▸ Listed entries
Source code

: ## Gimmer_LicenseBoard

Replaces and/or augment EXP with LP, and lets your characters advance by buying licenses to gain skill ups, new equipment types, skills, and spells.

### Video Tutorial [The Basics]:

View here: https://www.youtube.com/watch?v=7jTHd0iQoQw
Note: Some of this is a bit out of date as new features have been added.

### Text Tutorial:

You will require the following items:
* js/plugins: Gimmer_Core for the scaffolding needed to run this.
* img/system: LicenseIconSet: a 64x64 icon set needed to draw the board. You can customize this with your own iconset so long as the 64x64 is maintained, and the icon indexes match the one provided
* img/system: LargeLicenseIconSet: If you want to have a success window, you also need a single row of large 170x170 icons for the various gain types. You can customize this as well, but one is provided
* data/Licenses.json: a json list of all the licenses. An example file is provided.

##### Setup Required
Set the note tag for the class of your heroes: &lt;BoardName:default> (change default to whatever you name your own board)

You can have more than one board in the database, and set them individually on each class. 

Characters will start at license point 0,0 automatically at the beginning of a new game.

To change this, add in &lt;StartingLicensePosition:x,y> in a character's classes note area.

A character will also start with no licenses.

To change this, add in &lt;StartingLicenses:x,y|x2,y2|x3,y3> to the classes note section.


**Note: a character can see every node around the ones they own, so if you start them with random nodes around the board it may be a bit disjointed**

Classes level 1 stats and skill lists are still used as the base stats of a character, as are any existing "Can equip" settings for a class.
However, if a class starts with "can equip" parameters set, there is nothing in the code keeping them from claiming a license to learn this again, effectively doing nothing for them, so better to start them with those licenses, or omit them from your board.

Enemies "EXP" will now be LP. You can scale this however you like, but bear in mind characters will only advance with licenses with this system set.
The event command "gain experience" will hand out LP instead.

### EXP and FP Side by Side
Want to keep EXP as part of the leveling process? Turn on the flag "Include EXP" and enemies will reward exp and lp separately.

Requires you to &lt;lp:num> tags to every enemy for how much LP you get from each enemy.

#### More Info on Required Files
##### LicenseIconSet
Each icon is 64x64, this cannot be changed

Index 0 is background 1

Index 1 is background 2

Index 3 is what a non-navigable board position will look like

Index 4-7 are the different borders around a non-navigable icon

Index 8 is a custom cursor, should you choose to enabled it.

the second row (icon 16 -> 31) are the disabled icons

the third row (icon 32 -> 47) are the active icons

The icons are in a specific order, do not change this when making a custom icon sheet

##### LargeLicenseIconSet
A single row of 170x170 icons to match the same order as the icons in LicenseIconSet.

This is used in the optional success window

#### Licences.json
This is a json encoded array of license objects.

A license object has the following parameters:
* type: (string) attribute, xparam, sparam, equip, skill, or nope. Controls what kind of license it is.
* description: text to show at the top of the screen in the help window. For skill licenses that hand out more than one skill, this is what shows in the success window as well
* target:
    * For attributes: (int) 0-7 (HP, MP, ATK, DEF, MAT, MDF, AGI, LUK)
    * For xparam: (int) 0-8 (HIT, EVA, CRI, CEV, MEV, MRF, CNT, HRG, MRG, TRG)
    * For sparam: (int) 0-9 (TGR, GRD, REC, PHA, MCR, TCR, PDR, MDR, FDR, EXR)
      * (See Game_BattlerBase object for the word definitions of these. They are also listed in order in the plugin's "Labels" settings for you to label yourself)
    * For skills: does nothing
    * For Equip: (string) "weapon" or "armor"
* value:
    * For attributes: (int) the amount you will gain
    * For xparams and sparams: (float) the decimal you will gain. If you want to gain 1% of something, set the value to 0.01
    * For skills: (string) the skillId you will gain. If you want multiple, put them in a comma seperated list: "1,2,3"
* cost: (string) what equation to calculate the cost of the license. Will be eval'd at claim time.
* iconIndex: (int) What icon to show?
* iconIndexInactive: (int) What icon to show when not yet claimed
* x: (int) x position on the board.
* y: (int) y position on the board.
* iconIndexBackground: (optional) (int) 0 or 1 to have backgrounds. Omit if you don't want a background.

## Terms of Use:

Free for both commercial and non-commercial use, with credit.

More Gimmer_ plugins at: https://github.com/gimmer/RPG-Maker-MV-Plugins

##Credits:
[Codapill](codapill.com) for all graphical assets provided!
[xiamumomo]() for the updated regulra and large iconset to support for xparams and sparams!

▸ What this task involves
Nothing should appear in the answer except the lines above from the line with "View here: https://www.youtube.com/watch?v=7jTHd0iQoQw" through the line with "To change this, add in &lt;StartingLicenses:x,y|x2,y2|x3,y3>", both included, written out exactly.

▸ Expected answer
View here: https://www.youtube.com/watch?v=7jTHd0iQoQw
Note: Some of this is a bit out of date as new features have been added.

### Text Tutorial:

You will require the following items:
* js/plugins: Gimmer_Core for the scaffolding needed to run this.
* img/system: LicenseIconSet: a 64x64 icon set needed to draw the board. You can customize this with your own iconset so long as the 64x64 is maintained, and the icon indexes match the one provided
* img/system: LargeLicenseIconSet: If you want to have a success window, you also need a single row of large 170x170 icons for the various gain types. You can customize this as well, but one is provided
* data/Licenses.json: a json list of all the licenses. An example file is provided.

##### Setup Required
Set the note tag for the class of your heroes: &lt;BoardName:default> (change default to whatever you name your own board)

You can have more than one board in the database, and set them individually on each class. 

Characters will start at license point 0,0 automatically at the beginning of a new game.

To change this, add in &lt;StartingLicensePosition:x,y> in a character's classes note area.

A character will also start with no licenses.

To change this, add in &lt;StartingLicenses:x,y|x2,y2|x3,y3> to the classes note section.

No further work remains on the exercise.